Saved entries
▬▬▬▬▬▬
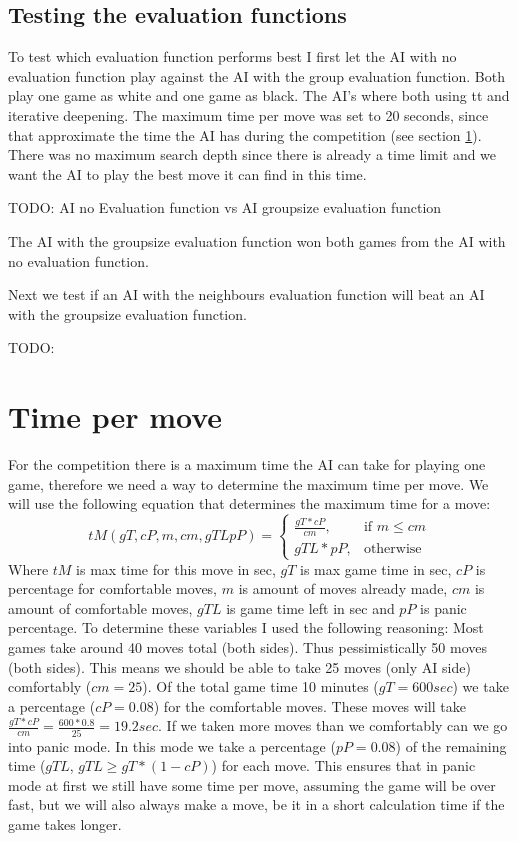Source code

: \documentclass{article}
\begin{document}
\subsection{Testing the evaluation functions}
To test which evaluation function performs best I first let the AI with no evaluation function play against the AI with the group evaluation function. Both play one game as white and one game as black. The AI's where both using tt and iterative deepening. The maximum time per move was set to 20 seconds, since that approximate the time the AI has during the competition (see section \ref{sec:tpm}). There was no maximum search depth since there is already a time limit and we want the AI to play the best move it can find in this time.

TODO: AI no Evaluation function vs AI groupsize evaluation function

The AI with the groupsize evaluation function won both games from the AI with no evaluation function. 

Next we test if an AI with the neighbours evaluation function will beat an AI with the groupsize evaluation function.

TODO: 


\section{Time per move}
\label{sec:tpm}
For the competition there is a maximum time the AI can take for playing one game, therefore we need a way to determine the maximum time per move. We will use the following equation that determines the maximum time for a move:
\begin{equation*}
    tM(gT, cP, m, cm, gTL pP)= 
\begin{cases}
    \frac{gT*cP}{cm},& \text{if } m\leq cm\\
    gTL*pP,            & \text{otherwise}
\end{cases}
\end{equation*}
Where $tM$ is max time for this move in sec, $gT$ is max game time in sec, $cP$ is percentage for comfortable moves, $m$ is amount of moves already made, $cm$ is amount of comfortable moves, $gTL$ is game time left in sec and $pP$ is panic percentage.
To determine these variables I used the following reasoning:
Most games take around 40 moves total (both sides). Thus pessimistically 50 moves (both sides). This means we should be able to take 25 moves (only AI side) comfortably ($cm = 25$). Of the total game time  10 minutes ($gT = 600 sec$) we take a percentage ($cP = 0.08$) for the comfortable moves. These moves will take $\frac{gT*cP}{cm} = \frac{600*0.8}{25} = 19.2 sec$. If we taken more moves than we comfortably can we go into panic mode. In this mode we take a percentage ($pP = 0.08$) of the remaining time ($gTL$, $gTL \geq gT*(1-cP)$) for each move. This ensures that in panic mode at first we still have some time per move, assuming the game will be over fast, but we will also always make a move, be it in a short calculation time if the game takes longer.  
\end{document}
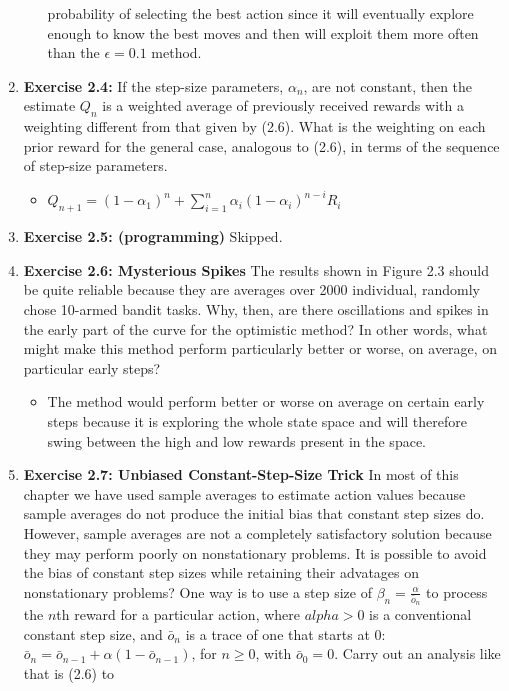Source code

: \documentclass[12pt]{article}
\begin{document}
\begin{enumerate}[label=(\alph*)]
\begin{itemize}
    probability of selecting the best action since it will eventually explore enough to know the best moves and then will
    exploit them more often than the $\epsilon = 0.1$ method. 
  \end{itemize}
  \item \textbf{Exercise 2.4:} If the step-size parameters, $\alpha_n$, are not constant, then the estimate $Q_n$ is a
  weighted average of previously received rewards with a weighting different from that given by (2.6). What is the
  weighting on each prior reward for the general case, analogous to (2.6), in terms of the sequence of step-size parameters.
  \begin{itemize}
    \item $Q_{n+1} = (1 - \alpha_1)^n + \sum_{i = 1}^{n}\alpha_i(1 - \alpha_i)^{n - i}R_i$
  \end{itemize}
  \item \textbf{Exercise 2.5: (programming)} Skipped.
  \item \textbf{Exercise 2.6: Mysterious Spikes} The results shown in Figure 2.3 should be quite reliable because they are
  averages over 2000 individual, randomly chose 10-armed bandit tasks. Why, then, are there oscillations and spikes in the early
  part of the curve for the optimistic method? In other words, what might make this method perform particularly better or worse,
  on average, on particular early steps?
  \begin{itemize}
    \item The method would perform better or worse on average on certain early steps because it is exploring the whole state space
    and will therefore swing between the high and low rewards present in the space.
  \end{itemize}
  \item \textbf{Exercise 2.7: Unbiased Constant-Step-Size Trick} In most of this chapter we have used sample averages to estimate action
  values because sample averages do not produce the initial bias that constant step sizes do. However, sample averages are not a completely
  satisfactory solution because they may perform poorly on nonstationary problems. It is possible to avoid the bias of constant step sizes
  while retaining their advatages on nonstationary problems? One way is to use a step size of $\beta_n = \frac{\alpha}{\bar{o}_n}$ to process 
  the $n$th reward for a particular action, where $alpha > 0$ is a conventional constant step size, and $\bar{o}_n$ is a trace of one that starts
  at 0: $\bar{o}_n = \bar{o}_{n-1} + \alpha(1 - \bar{o}_{n-1})$, for $n \ge 0$, with $\bar{o}_0 = 0$. Carry out an analysis like that is (2.6) to

\end{enumerate}
\end{document}
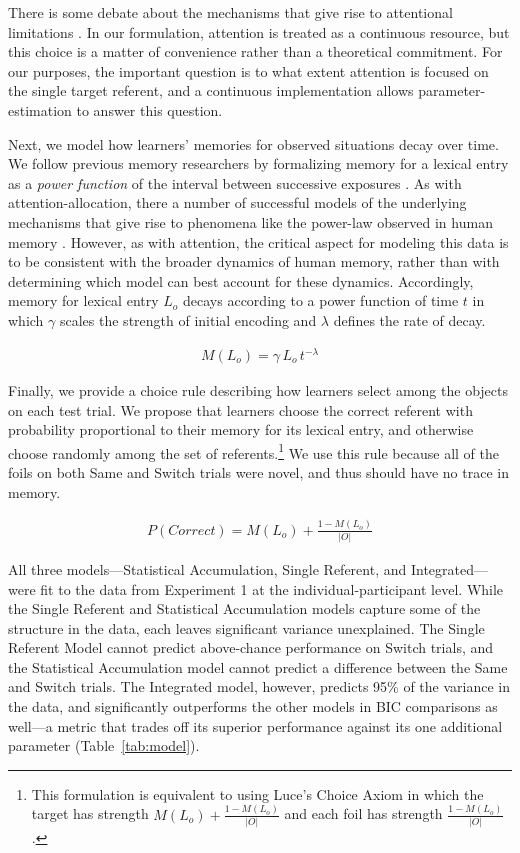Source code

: \documentclass{pnastwo}
\begin{document}
\begin{article}
There is some debate about the mechanisms that give rise to attentional limitations \citep[e.g.][]{Wei2012}. In our formulation, attention is treated as a continuous resource, but this choice is a matter of convenience rather than a theoretical commitment. For our purposes, the important question is to what extent attention is focused on the single target referent, and a continuous implementation allows parameter-estimation to answer this question.

Next, we model how learners' memories for observed situations decay over time. We follow previous memory researchers by formalizing memory for a lexical entry as a \emph{power function} of the interval between successive exposures \citep{Anderson1991a}. As with attention-allocation, there a number of successful models of the underlying mechanisms that give rise to phenomena like the power-law observed in human memory \citep[e.g.,][]{Murdock1982, Shiffrin1997}. However, as with attention, the critical aspect for modeling this data is to be consistent with the broader dynamics of human memory, rather than with determining which model can best account for these dynamics. Accordingly, memory for lexical entry $L_{o}$ decays according to a power function of time $t$ in which $\gamma$ scales the strength of initial encoding and $\lambda$ defines the rate of decay.

\begin{align}
M(L_{o}) = \gamma \, L_{o} \, t^{-\lambda}
\end{align}

Finally, we provide a choice rule describing how learners select among the objects on each test trial. We propose that learners choose the correct referent with probability proportional to their memory for its lexical entry, and otherwise choose randomly among the set of referents.\footnote{This formulation is equivalent to using Luce's Choice Axiom \citep{Luce1959} in which the target has strength  $M(L_{o}) + \frac{1-M(L_{o})}{|O|}$ and each foil has strength $\frac{1-M(L_{o})}{|O|}$.} We use this rule because all of the foils on both Same and Switch trials were novel, and thus should have no trace in memory.

\begin{align}
P(Correct) = M(L_{o}) + \frac{1-M(L_{o})}{|O|}
\end{align}

All three models---Statistical Accumulation, Single Referent, and Integrated---were fit to the data from Experiment 1 at the individual-participant level. While the Single Referent and Statistical Accumulation models capture some of the structure in the data, each leaves significant variance unexplained. The Single Referent Model cannot predict above-chance performance on Switch trials, and the Statistical Accumulation model cannot predict a difference between the Same and Switch trials. The Integrated model, however, predicts 95\% of the variance in the data, and significantly outperforms the other models in BIC comparisons as well---a metric that trades off its superior performance against its one additional parameter (Table~\ref{tab:model}).


\end{article}
\end{document}
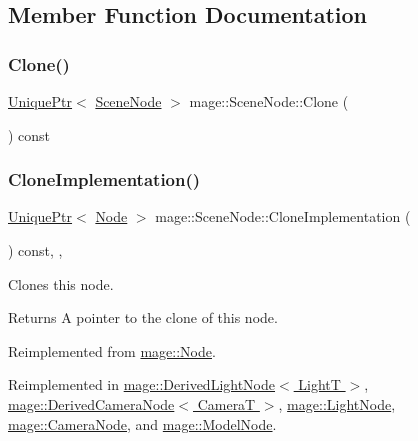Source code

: \subsection{Member Function Documentation}
\hypertarget{classmage_1_1_scene_node_ae92f68ce03011b1c1d71421f077a00f8}{}\label{classmage_1_1_scene_node_ae92f68ce03011b1c1d71421f077a00f8} 
\subsubsection{\texorpdfstring{Clone()}{Clone()}}
{\footnotesize\ttfamily \hyperlink{namespacemage_a8c307fbcc33bce9b7f2aa4c26c3b95cf}{Unique\+Ptr}$<$ \hyperlink{classmage_1_1_scene_node}{Scene\+Node} $>$ mage\+::\+Scene\+Node\+::\+Clone (\begin{DoxyParamCaption}{ }\end{DoxyParamCaption}) const}

\hypertarget{classmage_1_1_scene_node_a42d0d53ab804d38ebd584d2de6490eeb}{}\label{classmage_1_1_scene_node_a42d0d53ab804d38ebd584d2de6490eeb} 
\subsubsection{\texorpdfstring{Clone\+Implementation()}{CloneImplementation()}}
{\footnotesize\ttfamily \hyperlink{namespacemage_a8c307fbcc33bce9b7f2aa4c26c3b95cf}{Unique\+Ptr}$<$ \hyperlink{classmage_1_1_node}{Node} $>$ mage\+::\+Scene\+Node\+::\+Clone\+Implementation (\begin{DoxyParamCaption}{ }\end{DoxyParamCaption}) const\hspace{0.3cm}{\ttfamily [override]}, {\ttfamily [private]}, {\ttfamily [virtual]}}

Clones this node.

\begin{DoxyReturn}{Returns}
A pointer to the clone of this node. 
\end{DoxyReturn}


Reimplemented from \hyperlink{classmage_1_1_node_a71a4763bfd4cba5653488b490e61dc8f}{mage\+::\+Node}.



Reimplemented in \hyperlink{classmage_1_1_derived_light_node_acf8858989780bf45a45c55a7c5564314}{mage\+::\+Derived\+Light\+Node$<$ Light\+T $>$}, \hyperlink{classmage_1_1_derived_camera_node_aa965751029ebd6b41d3805b499a8304e}{mage\+::\+Derived\+Camera\+Node$<$ Camera\+T $>$}, \hyperlink{classmage_1_1_light_node_aea97601d0a4b8073a1c655ca334af242}{mage\+::\+Light\+Node}, \hyperlink{classmage_1_1_camera_node_a002d3a2b41cda270a26ca5d8f3a17f55}{mage\+::\+Camera\+Node}, and \hyperlink{classmage_1_1_model_node_a34146201083015276b38240af307417f}{mage\+::\+Model\+Node}.

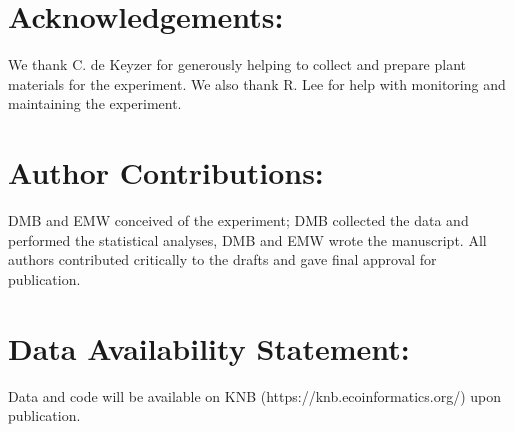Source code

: \documentclass[12pt]{article}\usepackage[]{graphicx}\usepackage[]{color}
\begin{document}
\section*{Acknowledgements:} We thank C. de Keyzer for generously helping to collect and prepare plant materials for the experiment. We also thank R. Lee for help with monitoring and maintaining the experiment.\\

\section*{Author Contributions:} DMB and EMW conceived of the experiment; DMB collected the data and performed the statistical analyses, DMB and EMW wrote the manuscript. All authors contributed critically to the drafts and gave final approval for publication.\\

\section*{Data Availability Statement:} Data and code will be available on KNB (https://knb.ecoinformatics.org/) upon publication.


 
\end{document}
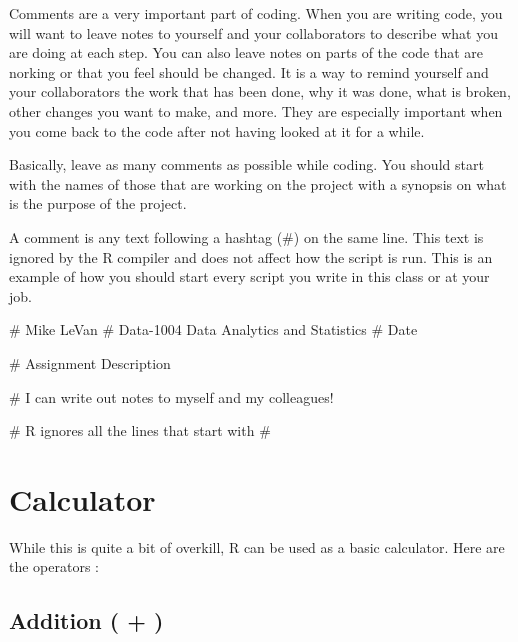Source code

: \documentclass[
  letterpaper,
  DIV=11,
  numbers=noendperiod]{scrreprt}
\newenvironment{Shaded}{\begin{snugshade}}{\end{snugshade}}
\newcommand{\CommentTok}[1]{\textcolor[rgb]{0.37,0.37,0.37}{#1}}
\begin{document}

Comments are a very important part of coding. When you are writing code,
you will want to leave notes to yourself and your collaborators to
describe what you are doing at each step. You can also leave notes on
parts of the code that are norking or that you feel should be changed.
It is a way to remind yourself and your collaborators the work that has
been done, why it was done, what is broken, other changes you want to
make, and more. They are especially important when you come back to the
code after not having looked at it for a while.

Basically, leave as many comments as possible while coding. You should
start with the names of those that are working on the project with a
synopsis on what is the purpose of the project.

A comment is any text following a hashtag (\#) on the same line. This
text is ignored by the R compiler and does not affect how the script is
run. This is an example of how you should start every script you write
in this class or at your job.

\begin{Shaded}
\begin{Highlighting}[]
\CommentTok{\# Mike LeVan}
\CommentTok{\# Data{-}1004 Data Analytics and Statistics}
\CommentTok{\# Date}

\CommentTok{\# Assignment Description}

\CommentTok{\# I can write out notes to myself and my colleagues!}

\CommentTok{\# R ignores all the lines that start with \#}
\end{Highlighting}
\end{Shaded}

\section*{Calculator}\label{calculator}


While this is quite a bit of overkill, R can be used as a basic
calculator. Here are the operators :

\subsection*{Addition ( + )}\label{addition}
\end{document}
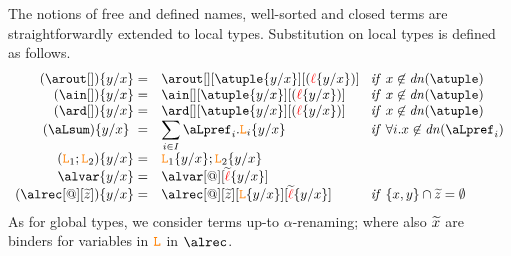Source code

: The notions of free and defined names, well-sorted and closed terms are straightforwardly 
extended to local types. 
%
%
%
Substitution on local types is defined as follows. 
\[
\begin{array}{rl@{\hspace{.3cm}}l}
  (\arout[]) \sust x y  = &  \arout[][\atuple\sust x y][(\alocvar\sust x y)] &  {\it if}\  x\not\in\dn\atuple
  \\
  (\ain[]) \sust x y  = &  \ain[][\atuple\sust x y][(\alocvar\sust x y)] &  {\it if}\  x\not\in\dn\atuple
  \\
  (\ard[]) \sust x y  = &  \ard[][\atuple\sust x y][(\alocvar\sust x y)] &  {\it if}\  x\not\in\dn\atuple
  \\
   (\aLsum)\sust x y  = & \displaystyle{\sum_{i\in I} {{\aLpref_{i}.\aL_{i}}\sust x y}}
   &  {\it if}\  \forall i. x\not\in\dn{\aLpref_i}
  \\
  (\aL_1;\aL_2)\sust x y  = &  \aL_1\sust x y;  \aL_2\sust x y 
  \\
  \alvar\sust x y  = & \alvar[@][\seq\alocvar\sust x y]  
  \\
  (\alrec[@][\seq z])\sust x y  = & \alrec[@][\seq z][\aL\sust x y][\seq\alocvar\sust x y] &  {\it if}\  \{x,y\}\cap\seq z = \emptyset
\end{array}
\]
%
%
%
%
%
As for global types, we consider terms up-to $\alpha$-renaming; where also  $\widetilde{x}$ 
are  binders for variables in $\texttt{\textcolor{orange}L}$ in $\alrec$.
 
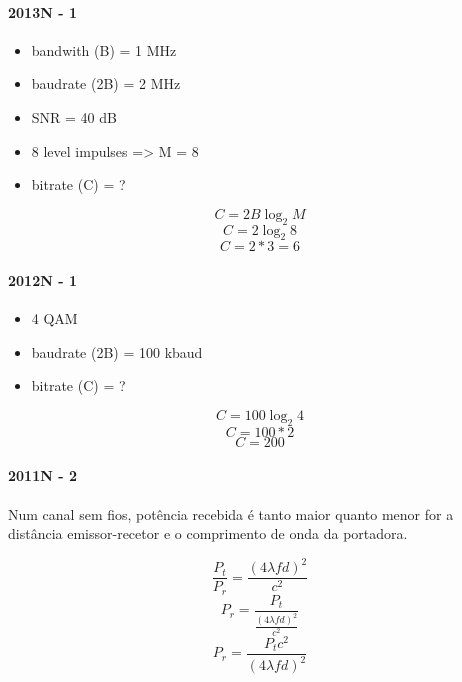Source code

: \documentclass[../resumosRCOM.tex]{subfiles}
\begin{document}
\paragraph{2013N - 1}
\begin{itemize}
    \item bandwith (B) = 1 MHz
    \item baudrate (2B) = 2 MHz
    \item SNR = 40 dB
    \item 8 level impulses => M = 8
    \item bitrate (C) = ?
\end{itemize}

\[C = 2B\log_2 M\]
\[C = 2\log_2 8\]
\[C = 2*3 = 6\]

\paragraph{2012N - 1}
\begin{itemize}
    \item 4 QAM
    \item baudrate (2B) = 100 kbaud
    \item bitrate (C) = ?
\end{itemize}

\[C = 100\log_2 4\]
\[C = 100*2\]
\[C = 200\]

\paragraph{2011N - 2}
Num canal sem fios, potência recebida é tanto maior quanto menor for a distância emissor-recetor e o comprimento de onda
da portadora.

\[\frac{P_t}{P_r}=\frac{(4\lambda fd)^2}{c^2}\]
\[P_r=\frac{P_t}{\frac{(4\lambda fd)^2}{c^2}}\]
\[P_r=\frac{P_tc^2}{(4\lambda fd)^2}\]
\end{document}
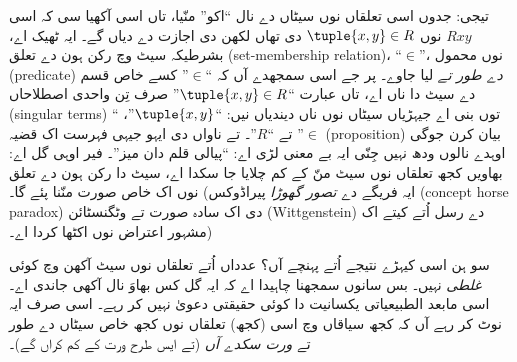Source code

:\documentclass[../../../include/open-logic-section]{subfiles}
\begin{document}
تیجی: جدوں اسی تعلقاں نوں سیٹاں دے نال ``اکو'' منّیا، تاں اسی آکھیا سی کہ
اسی $Rxy$ نوں $\tuple{x,y} \in R$ دی تھاں لکھن دی اجازت دے دیاں گے۔ ایہ
ٹھیک اے، بشرطیکہ سیٹ وچ رکن ہون دے تعلق (set-membership relation)، ``$\in$''، نوں محمول (predicate) \emph{دے طور تے}
لیا جاوے۔ پر جے اسی سمجھدے آں کہ ``$\in$'' کسے خاص قسم دے سیٹ دا ناں اے،
تاں عبارت ``$\tuple{x,y} \in R$'' صرف تِن واحدی اصطلاحاں (singular terms) توں بنی اے
جیہڑیاں سیٹاں نوں ناں دیندیاں نیں: ``$\tuple{x,y}$''، ``$\in$'' تے ``$R$''۔ تے
ناواں دی ایہو جیہی فہرست اک قضیہ (proposition) بیان کرن جوگی اوہدے نالوں ودھ نہیں جِنّی
ایہ بے معنی لڑی اے: ``پیالی قلم دان میز''۔ فیر اوہی گل اے: بھاویں کجھ
تعلقاں نوں سیٹ منّ کے کم چلایا جا سکدا اے، سیٹ دا رکن ہون دے تعلق نوں اک
خاص صورت منّنا پئے گا۔ (ایہ فریگے دے \emph{تصور گھوڑا} پیراڈوکس (concept horse paradox) دی اک
سادہ صورت تے وٹگنسٹائن (Wittgenstein) دے رسل اُتے کیتے اک مشہور اعتراض نوں اکٹھا کردا اے۔)

سو ہن اسی کیہڑے نتیجے اُتے پہنچے آں؟ عدداں اُتے تعلقاں نوں سیٹ آکھن وچ
کوئی \emph{غلطی} نہیں۔ بس سانوں سمجھنا چاہیدا اے کہ ایہ گل کس بھاوَ نال
آکھی جاندی اے۔ اسی مابعد الطبیعیاتی یکسانیت دا کوئی حقیقتی دعویٰ نہیں کر
رہے۔ اسی صرف ایہ نوٹ کر رہے آں کہ کجھ سیاقاں وچ اسی (کجھ) تعلقاں نوں کجھ
خاص سیٹاں دے طور تے \emph{ورت سکدے آں} (تے ایس طرح ورت کے کم کراں گے)۔
\end{document}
▬▬▬▬▬▬
= About this exercise =
Of the entries above, repeat exactly the lines from the line with "and will therefore" through the line with "the $n$th reward", both of them included.

= Output of the exercise =
    and will therefore swing between the high and low rewards present in the space.
  \end{itemize}
  \item \textbf{Exercise 2.7: Unbiased Constant-Step-Size Trick} In most of this chapter we have used sample averages to estimate action
  values because sample averages do not produce the initial bias that constant step sizes do. However, sample averages are not a completely
  satisfactory solution because they may perform poorly on nonstationary problems. It is possible to avoid the bias of constant step sizes
  while retaining their advatages on nonstationary problems? One way is to use a step size of $\beta_n = \frac{\alpha}{\bar{o}_n}$ to process 
  the $n$th reward for a particular action, where $alpha > 0$ is a conventional constant step size, and $\bar{o}_n$ is a trace of one that starts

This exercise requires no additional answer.